Ist Gladiatur Sport?

von Svenja Fabian

Viele Wissenschaftler haben sich mit der Frage auseinandergesetzt, ob Gladiatorenkämpfe als Sport anzusehen und Gladiatoren also Sportler bzw. Athleten sind. Die Meinungen der Gelehrten gehen dabei natürlich auseinander, ihre unterschiedlichen Standpunkte will dieser Beitrag beleuchten sowie Schlüsse ziehen, welcher Standpunkt für die Autorin am folgerichtigsten erscheint.

Was ist ein Gladiator?

Zunächst einmal gilt zu klären, was ein Gladiator eigentlich ist.
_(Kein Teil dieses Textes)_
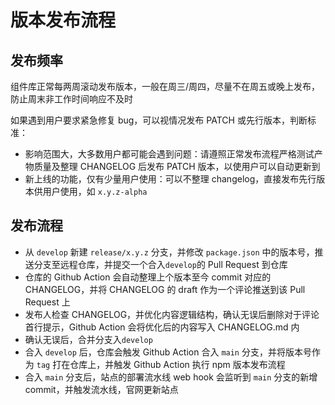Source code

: # 版本发布流程

## 发布频率

组件库正常每两周滚动发布版本，一般在周三/周四，尽量不在周五或晚上发布，防止周末非工作时间响应不及时

如果遇到用户要求紧急修复 bug，可以视情况发布 PATCH 或先行版本，判断标准：

- 影响范围大，大多数用户都可能会遇到问题：请遵照正常发布流程严格测试产物质量及整理 CHANGELOG 后发布 PATCH 版本，以使用户可以自动更新到
- 新上线的功能，仅有少量用户使用：可以不整理 changelog，直接发布先行版本供用户使用，如 `x.y.z-alpha`

## 发布流程

- 从 `develop` 新建 `release/x.y.z` 分支，并修改 `package.json` 中的版本号，推送分支至远程仓库，并提交一个合入`develop`的 Pull Request 到仓库
- 仓库的 Github Action 会自动整理上个版本至今 commit 对应的 CHANGELOG，并将 CHANGELOG 的 draft 作为一个评论推送到该 Pull Request 上
- 发布人检查 CHANGELOG，并优化内容逻辑结构，确认无误后删除对于评论首行提示，Github Action 会将优化后的内容写入 CHANGELOG.md 内
- 确认无误后，合并分支入`develop`
- 合入 `develop` 后，仓库会触发 Github Action 合入 `main` 分支，并将版本号作为 `tag` 打在仓库上，并触发 Github Action 执行 npm 版本发布流程
- 合入 `main` 分支后，站点的部署流水线 web hook 会监听到 `main` 分支的新增 commit，并触发流水线，官网更新站点

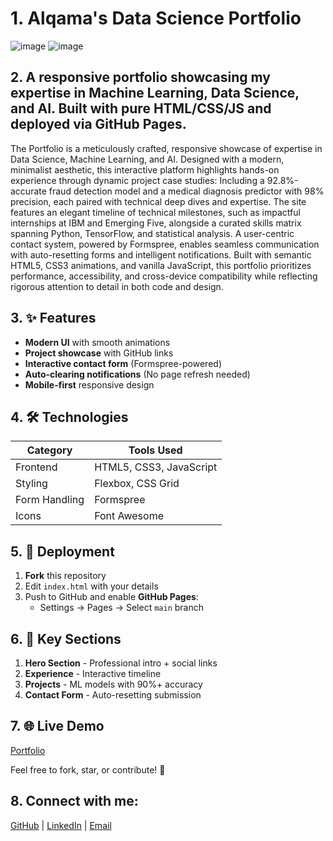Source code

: # 1. Alqama's Data Science Portfolio

![image](https://github.com/user-attachments/assets/b2859a4a-d013-4229-9133-0b0df4bdd277)
![image](https://github.com/user-attachments/assets/1b86d818-158d-4bd2-879a-4b00842a9588)

## 2. A responsive portfolio showcasing my expertise in **Machine Learning, Data Science, and AI**. Built with pure HTML/CSS/JS and deployed via GitHub Pages.
The Portfolio is a meticulously crafted, responsive showcase of expertise in Data Science, Machine Learning, and AI. Designed with a modern, minimalist aesthetic, this interactive platform highlights hands-on experience through dynamic project case studies: Including a 92.8%-accurate fraud detection model and a medical diagnosis predictor with 98% precision, each paired with technical deep dives and expertise. The site features an elegant timeline of technical milestones, such as impactful internships at IBM and Emerging Five, alongside a curated skills matrix spanning Python, TensorFlow, and statistical analysis. A user-centric contact system, powered by Formspree, enables seamless communication with auto-resetting forms and intelligent notifications. Built with semantic HTML5, CSS3 animations, and vanilla JavaScript, this portfolio prioritizes performance, accessibility, and cross-device compatibility while reflecting rigorous attention to detail in both code and design.

## 3. ✨ Features
- **Modern UI** with smooth animations
- **Project showcase** with GitHub links
- **Interactive contact form** (Formspree-powered)
- **Auto-clearing notifications** (No page refresh needed)
- **Mobile-first** responsive design

## 4. 🛠️ Technologies
| Category       | Tools Used         |
|----------------|--------------------|
| Frontend       | HTML5, CSS3, JavaScript |
| Styling        | Flexbox, CSS Grid  |
| Form Handling  | Formspree          |
| Icons          | Font Awesome       |

## 5. 🚀 Deployment
1. **Fork** this repository
2. Edit `index.html` with your details
3. Push to GitHub and enable **GitHub Pages**:
   - Settings → Pages → Select `main` branch
  
## 6. 📌 Key Sections
1. **Hero Section** - Professional intro + social links
2. **Experience** - Interactive timeline
3. **Projects** - ML models with 90%+ accuracy
4. **Contact Form** - Auto-resetting submission

## 7. 🌐 Live Demo
[Portfolio](https://alqama-svg.github.io/alqama-portfolio/)

Feel free to fork, star, or contribute! 🚀

## 8. Connect with me:
[GitHub](https://github.com/Alqama-svg) | [LinkedIn](https://www.linkedin.com/in/Alqama-pvt) | 
[Email](mailto:alqama043@gmail.com)
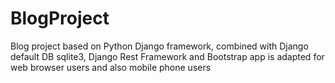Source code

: # BlogProject
Blog project based on Python Django framework, combined with Django default DB sqlite3, Django Rest Framework and Bootstrap
app is adapted for web browser users and also mobile phone users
Denn gerade in älteren (populär-)wissenschaftlichen Werken und vor allem in Filmen wird dieses oft nicht korrekt wiedergegeben. Das Wort „Gladiator“ bedeutet eigentlich nichts anderes als Schwertkämpfer. Gladiatoren erhielten Unterkunft, Training, Mahlzeiten und medizinische Versorgung im ludus, der Gladiatorenschule, damit sie in ihrer jeweiligen Kampfgattung entsprechend ausgebildet gegen einen Gegner bei einem munus, einer Veranstaltung im Amphitheater, antraten. Normalerweise waren es Zweikämpfe, nur selten kam es vor, dass auch mehrere Paare gleichzeitig im sogenannten gregatim (Gruppengefecht) gegeneinander kämpften. Seit der Reform des Kaisers Augustus galt eine Dreiteilung des Programms im Amphitheater für imperiale munera: morgens venationes (Tierkämpfe), entweder Tier gegen Tier oder Tier gegen ausgebildeten Tierkämpfer (bestiarius oder venator); mittags Hinrichtungen von zum Tode verurteilten Verbrechern, die mitunter sehr fantasievoll gestaltet waren, die aber eigentlich nichts anderes als ein Hinschlachten der Verurteilten waren. Diese Art Darstellung kritisiert Seneca in seinem siebten Brief. Nachmittags traten dann als Höhepunkt die Gladiatoren an, wie schon erwähnt, meistens in Zweikämpfen in ebenfalls durch die Reform von Augustus festgelegten Gattungen. Wichtig war, dass die Chancen den Kampf zu gewinnen, ausgeglichen sein mussten. Dieses galt überwiegend nur für die munera in Rom, in den Provinzen konnte es vorkommen, dass es vielleicht nur Tierkämpfe und gar keine Gladiatoren zu sehen gab, oder nur Gladiatoren. In Filmen werden aber gerne venationes mit Hinrichtungen und Gladiatorenkämpfen in einen Topf geworfen. Bei der folgenden Analyse geht es aber nur um die Gladiatoren, nicht um venatores und bestiarii und schon gar nicht um zum Tode verurteilte Verbrecher.

Was ist Sport?

Ein anderer Begriff, den es zu klären gilt, ist natürlich „Sport“. Dieses ist natürlich ein moderner, aus dem englischen Sprachraum stammender Begriff, der von disport („Zeitvertrieb“) und to disport („sich vergnügen“) abgeleitet ist, was wiederum vom altfranzösischen soi deporter („Kurzweil haben“) herkommt, dessen Wurzel das lateinische deportare („amüsieren“) ist (Junkelmann 2008).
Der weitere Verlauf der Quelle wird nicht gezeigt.